[Dataset entries]

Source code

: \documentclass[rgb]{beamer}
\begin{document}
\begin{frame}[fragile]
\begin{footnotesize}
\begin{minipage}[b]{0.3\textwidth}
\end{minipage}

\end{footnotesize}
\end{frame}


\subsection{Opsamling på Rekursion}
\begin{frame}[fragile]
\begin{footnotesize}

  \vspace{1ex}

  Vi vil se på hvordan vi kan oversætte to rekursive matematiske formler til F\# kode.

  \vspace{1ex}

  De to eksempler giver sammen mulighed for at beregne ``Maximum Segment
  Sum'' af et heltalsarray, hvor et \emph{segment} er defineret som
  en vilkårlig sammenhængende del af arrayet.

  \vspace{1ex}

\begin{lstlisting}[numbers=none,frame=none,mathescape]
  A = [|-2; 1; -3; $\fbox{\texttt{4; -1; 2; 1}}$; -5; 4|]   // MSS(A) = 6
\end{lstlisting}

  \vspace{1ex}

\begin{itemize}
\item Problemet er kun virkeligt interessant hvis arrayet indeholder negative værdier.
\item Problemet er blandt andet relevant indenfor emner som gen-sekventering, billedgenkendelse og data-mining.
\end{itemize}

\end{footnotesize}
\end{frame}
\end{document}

...

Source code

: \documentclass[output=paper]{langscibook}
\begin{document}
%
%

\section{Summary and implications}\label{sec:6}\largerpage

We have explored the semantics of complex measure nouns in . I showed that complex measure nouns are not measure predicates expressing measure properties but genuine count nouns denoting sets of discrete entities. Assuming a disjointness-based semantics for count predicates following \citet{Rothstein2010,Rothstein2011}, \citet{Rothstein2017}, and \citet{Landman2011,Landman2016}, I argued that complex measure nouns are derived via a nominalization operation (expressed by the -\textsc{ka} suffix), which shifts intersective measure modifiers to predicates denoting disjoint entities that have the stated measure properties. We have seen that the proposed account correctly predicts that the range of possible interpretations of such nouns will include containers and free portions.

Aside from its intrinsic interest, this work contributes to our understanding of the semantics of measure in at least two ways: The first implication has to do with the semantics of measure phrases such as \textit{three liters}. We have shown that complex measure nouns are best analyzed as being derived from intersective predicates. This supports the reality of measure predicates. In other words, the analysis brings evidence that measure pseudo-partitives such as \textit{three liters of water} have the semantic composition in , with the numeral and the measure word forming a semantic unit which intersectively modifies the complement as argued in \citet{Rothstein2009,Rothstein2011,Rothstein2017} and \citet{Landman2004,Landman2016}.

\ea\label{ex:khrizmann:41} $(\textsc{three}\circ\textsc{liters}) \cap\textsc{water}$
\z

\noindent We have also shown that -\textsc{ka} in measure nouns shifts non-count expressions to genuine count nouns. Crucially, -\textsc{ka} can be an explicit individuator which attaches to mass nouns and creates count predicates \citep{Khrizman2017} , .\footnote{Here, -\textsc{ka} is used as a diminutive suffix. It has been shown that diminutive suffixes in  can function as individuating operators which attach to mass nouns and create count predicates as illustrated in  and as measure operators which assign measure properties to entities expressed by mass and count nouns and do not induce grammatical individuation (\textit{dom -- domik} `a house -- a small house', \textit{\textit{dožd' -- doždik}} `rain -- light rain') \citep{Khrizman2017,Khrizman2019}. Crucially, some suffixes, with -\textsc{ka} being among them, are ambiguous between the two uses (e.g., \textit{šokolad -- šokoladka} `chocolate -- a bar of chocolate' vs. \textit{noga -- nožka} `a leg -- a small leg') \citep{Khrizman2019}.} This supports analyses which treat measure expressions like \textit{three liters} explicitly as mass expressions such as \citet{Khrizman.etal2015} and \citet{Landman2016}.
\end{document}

...

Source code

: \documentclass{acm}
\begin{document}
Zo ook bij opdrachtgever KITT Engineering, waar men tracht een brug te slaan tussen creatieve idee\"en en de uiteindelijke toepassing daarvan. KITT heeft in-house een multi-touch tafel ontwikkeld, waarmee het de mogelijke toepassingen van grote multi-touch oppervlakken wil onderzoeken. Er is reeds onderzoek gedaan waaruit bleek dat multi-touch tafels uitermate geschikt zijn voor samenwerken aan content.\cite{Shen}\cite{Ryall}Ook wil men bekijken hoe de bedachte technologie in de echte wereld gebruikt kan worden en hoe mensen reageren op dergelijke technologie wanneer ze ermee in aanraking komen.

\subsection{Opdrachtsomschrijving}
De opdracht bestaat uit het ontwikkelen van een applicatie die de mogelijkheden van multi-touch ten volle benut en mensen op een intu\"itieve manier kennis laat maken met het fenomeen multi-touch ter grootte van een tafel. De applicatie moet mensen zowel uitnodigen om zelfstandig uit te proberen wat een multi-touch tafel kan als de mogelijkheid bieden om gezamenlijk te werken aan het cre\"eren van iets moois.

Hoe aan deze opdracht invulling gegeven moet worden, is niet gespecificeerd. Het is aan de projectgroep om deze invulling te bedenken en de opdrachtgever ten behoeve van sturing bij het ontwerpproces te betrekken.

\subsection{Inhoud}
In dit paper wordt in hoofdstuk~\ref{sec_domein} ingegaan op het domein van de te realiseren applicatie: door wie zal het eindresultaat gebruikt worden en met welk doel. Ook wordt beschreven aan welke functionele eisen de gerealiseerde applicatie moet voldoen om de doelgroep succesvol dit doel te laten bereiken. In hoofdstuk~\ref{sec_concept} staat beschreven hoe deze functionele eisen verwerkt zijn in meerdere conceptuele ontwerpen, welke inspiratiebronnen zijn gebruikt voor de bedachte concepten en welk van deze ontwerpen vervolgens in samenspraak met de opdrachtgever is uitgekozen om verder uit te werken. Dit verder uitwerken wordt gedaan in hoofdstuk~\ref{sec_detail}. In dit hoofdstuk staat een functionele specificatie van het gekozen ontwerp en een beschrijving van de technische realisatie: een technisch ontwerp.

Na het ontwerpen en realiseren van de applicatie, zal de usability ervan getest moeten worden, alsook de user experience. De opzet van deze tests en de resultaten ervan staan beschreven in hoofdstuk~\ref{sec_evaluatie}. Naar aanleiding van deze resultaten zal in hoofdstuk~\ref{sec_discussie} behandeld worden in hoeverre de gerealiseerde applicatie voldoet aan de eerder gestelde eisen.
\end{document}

Required action - Please find each line in the records above that holds the word "documentclass", and copy it.

Result -
: \documentclass[rgb]{beamer}
: \documentclass[output=paper]{langscibook}
: \documentclass{acm}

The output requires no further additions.